Topic Modeling in R

Topic modeling

LDA

Text mining

unsupervised learning

Unveiling Hidden Structures in Text Data

Author

Changjun Lee

Published

May 6, 2023

Introduction:

Topic modeling is an unsupervised machine learning technique used to discover latent structures within a large collection of documents or text data. This technique is particularly useful for exploring, organizing, and understanding vast text corpora. One popular method for topic modeling is Latent Dirichlet Allocation (LDA), which is a generative probabilistic model that assumes a mixture of topics over documents and words within topics. In this blog post, we will delve into the details of LDA and demonstrate how to perform topic modeling in R using the ‘topicmodels’ package.

Latent Dirichlet Allocation (LDA):

LDA is based on the idea that documents are mixtures of topics, where each topic is a probability distribution over a fixed vocabulary. The generative process for LDA can be summarized as follows:

For each topic k, sample a word distribution $φ_{k}$ ~ Dir(β).
For each document d, sample a topic distribution $θ_{d}$ ~ Dir(α).
For each word w in document d, sample a topic $z_{d}$ , w ~ Multinomial( $θ_{d}$ ), then sample the word $w_{d}$ , n ~ Multinomial( $φ_{z}$ ).
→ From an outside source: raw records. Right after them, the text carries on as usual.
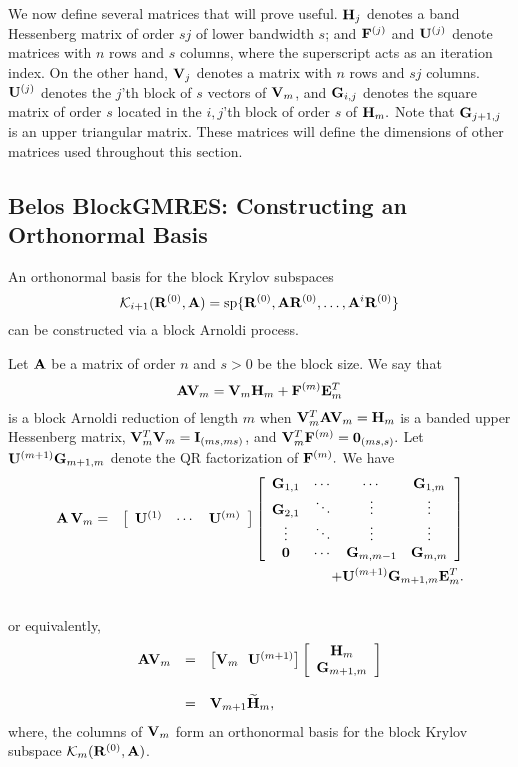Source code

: \documentclass{article}
\newcommand{\bA}{{\bf A}}
\newcommand{\bE}{{\bf E}}
\newcommand{\bF}{{\bf F}}
\newcommand{\bG}{{\bf G}}
\newcommand{\bH}{{\bf H}}
\newcommand{\bR}{{\bf R}}
\newcommand{\bU}{{\bf U}}
\newcommand{\bV}{{\bf V}}
\newcommand{\dm}{\begin{displaymath}}
\newcommand{\edm}{\end{displaymath}}
\begin{document}
We now define several matrices that will prove useful.  $\bH_j$
denotes a band Hessenberg matrix of order $sj$ of lower bandwidth
$s$; and $\bF^{(j)}$ and $\bU^{(j)}$ denote matrices with $n$ rows
and $s$ columns, where the superscript acts as an iteration index.
On the other hand, $\bV_j$ denotes a matrix with $n$ rows and $sj$
columns. $\bU^{(j)}$ denotes the $j$'th block of $s$ vectors of
$\bV_m$, and $\bG_{i,j}$ denotes the square matrix of order $s$
located in the $i,j$'th block of order $s$ of $\bH_m.$ Note that
$\bG_{j+1,j}$ is an upper triangular matrix. These matrices will
define the dimensions of other matrices used throughout this
section.


\subsection{Belos BlockGMRES: Constructing an Orthonormal Basis}
\label{sec:blkarn}

An orthonormal basis for the block Krylov subspaces
 \dm
 {\cal K}_{i+1}(\bR^{(0)}, \bA) = {\rm sp} \{ \bR^{(0)}, \bA
 \bR^{(0)}, \ldots, \bA^i \bR^{(0)} \}
 \edm
can be constructed via a block Arnoldi process.

 Let $\bA $ be a matrix of order $n$ and $s > 0$ be the block size.
 We say that
 \begin{equation}
 \bA \bV_m = \bV_m \bH_m + \bF^{(m)} \bE^T_m \label{eq:blk_arn_red}
 \end{equation}
is a block Arnoldi reduction of length $m$ when
$\bV_m^T\bA\bV_m=\bH_m$ is a banded upper Hessenberg matrix,
$\bV_m^T\bV_m={\bf I}_{(m s,m s)}$, and $\bV_m^T\bF^{(m)}={\bf
0}_{(ms,s)}.$ Let $\bU^{(m+1)} \bG_{m+1,m}$ denote the QR
factorization of $\bF^{(m)}.$ We have
\begin{eqnarray*}
\bA \, \bV_m
     &=& \left[\begin{array}{ccc}
         \bU^{(1)} & \cdots & \bU^{(m)} \end{array}\right]
    \left[\begin{array}{cccc}
      \bG_{1,1}&\cdots& \cdots & \bG_{1,m}\\
      \bG_{2,1}&  \ddots& \vdots & \vdots \\
       \vdots & \ddots & \vdots & \vdots \\
     {\bf 0}& \cdots &  \bG_{m,m-1} & \bG_{m,m} \end{array}\right]\\
    & & + \bU^{(m+1)} \bG_{m+1,m}\bE_m^T. \\ \label{block_not} \nonumber
\end{eqnarray*}
or equivalently,
 \dm
 \begin{array}{rcl}
 \bA \bV_m &=& \left[ \bV_m ~~ \bU^{(m+1)} \right] \left[
 \begin{array}{c}
 \bH_m \\
 \bG_{m+1,m} \end{array} \right] \\ \\
 ~&=& \bV_{m+1} {\widetilde \bH}_m,
 \end{array}
 \edm
where, the columns of $\bV_m$ form an orthonormal basis for the
block Krylov subspace ${\cal K}_m ( \bR^{(0)}, \bA)$.
\end{document}
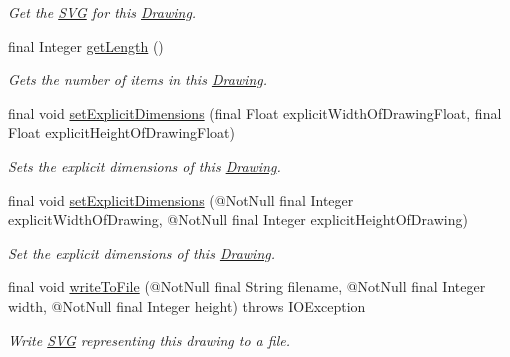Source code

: \begin{DoxyCompactItemize}
\begin{DoxyCompactList}\small\item\em Get the \hyperlink{classcom_1_1aarrelaakso_1_1drawl_1_1_s_v_g}{S\+VG} for this \hyperlink{classcom_1_1aarrelaakso_1_1drawl_1_1_drawing}{Drawing}. \end{DoxyCompactList}\item 
final Integer \hyperlink{classcom_1_1aarrelaakso_1_1drawl_1_1_drawing_a3977c6a791f29d87eaad10771ed8eb80}{get\+Length} ()
\begin{DoxyCompactList}\small\item\em Gets the number of items in this \hyperlink{classcom_1_1aarrelaakso_1_1drawl_1_1_drawing}{Drawing}. \end{DoxyCompactList}\item 
final void \hyperlink{classcom_1_1aarrelaakso_1_1drawl_1_1_drawing_a4ac8a97ae89af08cf9ab01dbbe3dc010}{set\+Explicit\+Dimensions} (final Float explicit\+Width\+Of\+Drawing\+Float, final Float explicit\+Height\+Of\+Drawing\+Float)
\begin{DoxyCompactList}\small\item\em Sets the explicit dimensions of this \hyperlink{classcom_1_1aarrelaakso_1_1drawl_1_1_drawing}{Drawing}. \end{DoxyCompactList}\item 
final void \hyperlink{classcom_1_1aarrelaakso_1_1drawl_1_1_drawing_a79952c781df3b19936f0f47e2810951d}{set\+Explicit\+Dimensions} (@Not\+Null final Integer explicit\+Width\+Of\+Drawing, @Not\+Null final Integer explicit\+Height\+Of\+Drawing)
\begin{DoxyCompactList}\small\item\em Set the explicit dimensions of this \hyperlink{classcom_1_1aarrelaakso_1_1drawl_1_1_drawing}{Drawing}. \end{DoxyCompactList}\item 
final void \hyperlink{classcom_1_1aarrelaakso_1_1drawl_1_1_drawing_a3cf3359170b92a63cdcb5ab67a18562e}{write\+To\+File} (@Not\+Null final String filename, @Not\+Null final Integer width, @Not\+Null final Integer height)  throws I\+O\+Exception 
\begin{DoxyCompactList}\small\item\em Write \hyperlink{classcom_1_1aarrelaakso_1_1drawl_1_1_s_v_g}{S\+VG} representing this drawing to a file. \end{DoxyCompactList}\end{DoxyCompactItemize}
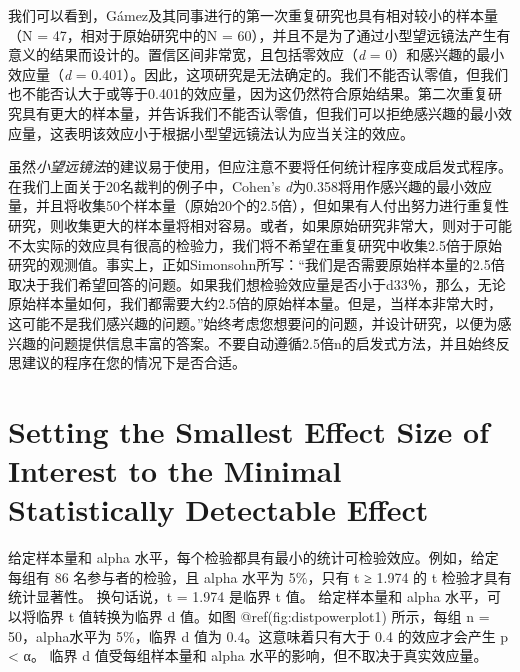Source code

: \documentclass[
  letterpaper,
  DIV=11,
  numbers=noendperiod]{scrreprt}
\begin{document}
我们可以看到，Gámez及其同事进行的第一次重复研究也具有相对较小的样本量（N
= 47，相对于原始研究中的N =
60），并且不是为了通过小型望远镜法产生有意义的结果而设计的。置信区间非常宽，且包括零效应（\emph{d}
= 0）和感兴趣的最小效应量（\emph{d} =
0.401）。因此，这项研究是无法确定的。我们不能否认零值，但我们也不能否认大于或等于0.401的效应量，因为这仍然符合原始结果。第二次重复研究具有更大的样本量，并告诉我们不能否认零值，但我们可以拒绝感兴趣的最小效应量，这表明该效应小于根据小型望远镜法认为应当关注的效应。

虽然\emph{小望远镜法}的建议易于使用，但应注意不要将任何统计程序变成启发式程序。
在我们上面关于20名裁判的例子中，Cohen's
\emph{d}为0.358将用作感兴趣的最小效应量，并且将收集50个样本量（原始20个的2.5倍），但如果有人付出努力进行重复性研究，则收集更大的样本量将相对容易。或者，如果原始研究非常大，则对于可能不太实际的效应具有很高的检验力，我们将不希望在重复研究中收集2.5倍于原始研究的观测值。事实上，正如Simonsohn所写：``我们是否需要原始样本量的2.5倍取决于我们希望回答的问题。如果我们想检验效应量是否小于d33％，那么，无论原始样本量如何，我们都需要大约2.5倍的原始样本量。但是，当样本非常大时，这可能不是我们感兴趣的问题。''始终考虑您想要问的问题，并设计研究，以便为感兴趣的问题提供信息丰富的答案。不要自动遵循2.5倍n的启发式方法，并且始终反思建议的程序在您的情况下是否合适。

\hypertarget{setting-the-smallest-effect-size-of-interest-to-the-minimal-statistically-detectable-effect}{%
\section{Setting the Smallest Effect Size of Interest to the Minimal
Statistically Detectable
Effect}\label{setting-the-smallest-effect-size-of-interest-to-the-minimal-statistically-detectable-effect}}

给定样本量和 alpha
水平，每个检验都具有最小的统计可检验效应。例如，给定每组有 86
名参与者的检验，且 alpha 水平为 5\%，只有 t ≥ 1.974 的 t
检验才具有统计显著性。 换句话说，t = 1.974 是临界 t 值。 给定样本量和
alpha 水平，可以将临界 t 值转换为临界 d 值。如图
@ref(fig:distpowerplot1) 所示，每组 n = 50，alpha水平为 5\%，临界 d 值为
0.4。这意味着只有大于 0.4 的效应才会产生 p \textless{} α。 临界 d
值受每组样本量和 alpha 水平的影响，但不取决于真实效应量。
\end{document}
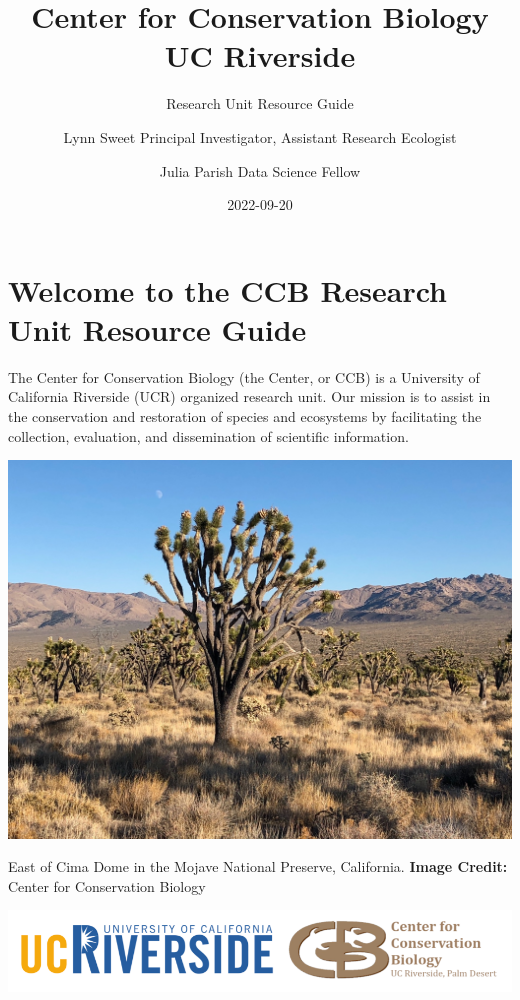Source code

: \documentclass[
]{book}
\title{Center for Conservation Biology \textbar{} UC Riverside}
\subtitle{Research Unit Resource Guide}
\author{Lynn Sweet \textbar{} Principal Investigator, Assistant Research Ecologist \and Julia Parish \textbar{} Data Science Fellow}
\date{2022-09-20}
\begin{document}
\maketitle

{
\setcounter{tocdepth}{1}
\tableofcontents
}
\hypertarget{welcome-to-the-ccb-research-unit-resource-guide}{%
\chapter*{Welcome to the CCB Research Unit Resource Guide}\label{welcome-to-the-ccb-research-unit-resource-guide}}

The Center for Conservation Biology (the Center, or CCB) is a University of California Riverside (UCR) organized research unit. Our mission is to assist in the conservation and restoration of species and ecosystems by facilitating the collection, evaluation, and dissemination of scientific information.

\includegraphics[width=1\linewidth]{images/cima2019}

East of Cima Dome in the Mojave National Preserve, California.
\textbf{Image Credit:} Center for Conservation Biology

\begin{center}\includegraphics[width=0.75\linewidth]{images/ucrccb} \end{center}
\end{document}
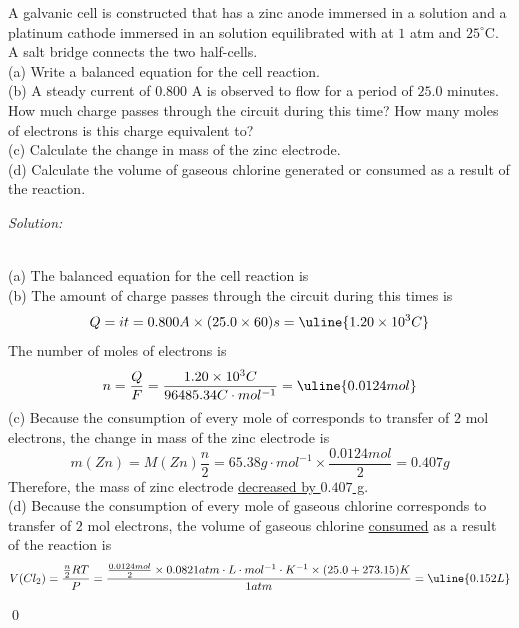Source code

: \documentclass[12pt]{article}
\newenvironment{problem}[2][Problem]{\begin{trivlist}
\item[\hskip \labelsep {\bfseries #1}\hskip \labelsep {\bfseries #2.}]}{\end{trivlist}}
\newenvironment{sol}
    {\emph{Solution:}
    }
    {
    \qed
    }
\begin{document}
\begin{problem}{17.5}
A galvanic cell is constructed that has a zinc anode immersed in a  solution and a platinum cathode immersed in an  solution equilibrated with  at $1$ atm and $25^{\circ}$C. A salt bridge connects the two half-cells.\\
(a) Write a balanced equation for the cell reaction.\\
(b) A steady current of 0.800 A is observed to flow for a period of $25.0$ minutes. How much charge passes through the circuit during this time? How many moles of electrons is this charge equivalent to?\\
(c) Calculate the change in mass of the zinc electrode.\\
(d) Calculate the volume of gaseous chlorine generated or consumed as a result of the reaction.
\end{problem}
\begin{sol}
\\(a) The balanced equation for the cell reaction is \\
(b) The amount of charge passes through the circuit during this times is
\[
Q=it=0.800A\times(25.0\times60)s=\uline{1.20\times10^3C}
\]
The number of moles of electrons is
\[
n=\frac{Q}{F}=\frac{1.20\times10^3C}{96485.34C\cdot mol^{-1}}=\uline{0.0124mol}
\]
(c) Because the consumption of every mole of  corresponds to transfer of $2$ mol electrons, the change in mass of the zinc electrode is
\[
m(Zn)=M(Zn)\frac{n}{2}=65.38g\cdot mol^{-1}\times\frac{0.0124mol}{2}=0.407g
\]
Therefore, the mass of zinc electrode \uline{decreased by $0.407$ g}.\\
(d) Because the consumption of every mole of gaseous chlorine corresponds to transfer of $2$ mol electrons, the volume of gaseous chlorine \uline{consumed} as a result of the reaction is
\[
V(Cl_2)=\frac{\frac{n}{2}RT}{P}=\frac{\frac{0.0124mol}{2}\times0.0821atm\cdot L\cdot mol^{-1}\cdot K^{-1}\times(25.0+273.15)K}{1atm}=\uline{0.152L}
\]
\end{sol}
\end{document}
Here, Dir(α) and Dir(β) denote Dirichlet distributions with parameters α and β, respectively. α and β are hyperparameters controlling the shape of the distributions. The main goal of LDA is to infer the latent topic structures θ and φ by observing the documents.

Performing LDA in R:

We will use the ‘topicmodels’ package in R to perform LDA. First, let’s install and load the necessary packages:

# install.packages("topicmodels")
# install.packages("tm")
library(topicmodels)
library(tm)

Loading required package: NLP

Now, let’s preprocess our text data using the ‘tm’ package. For this example, we will use the ‘AssociatedPress’ dataset, which is available within the ‘topicmodels’ package:

data("AssociatedPress")
dtm <- AssociatedPress
head(dtm)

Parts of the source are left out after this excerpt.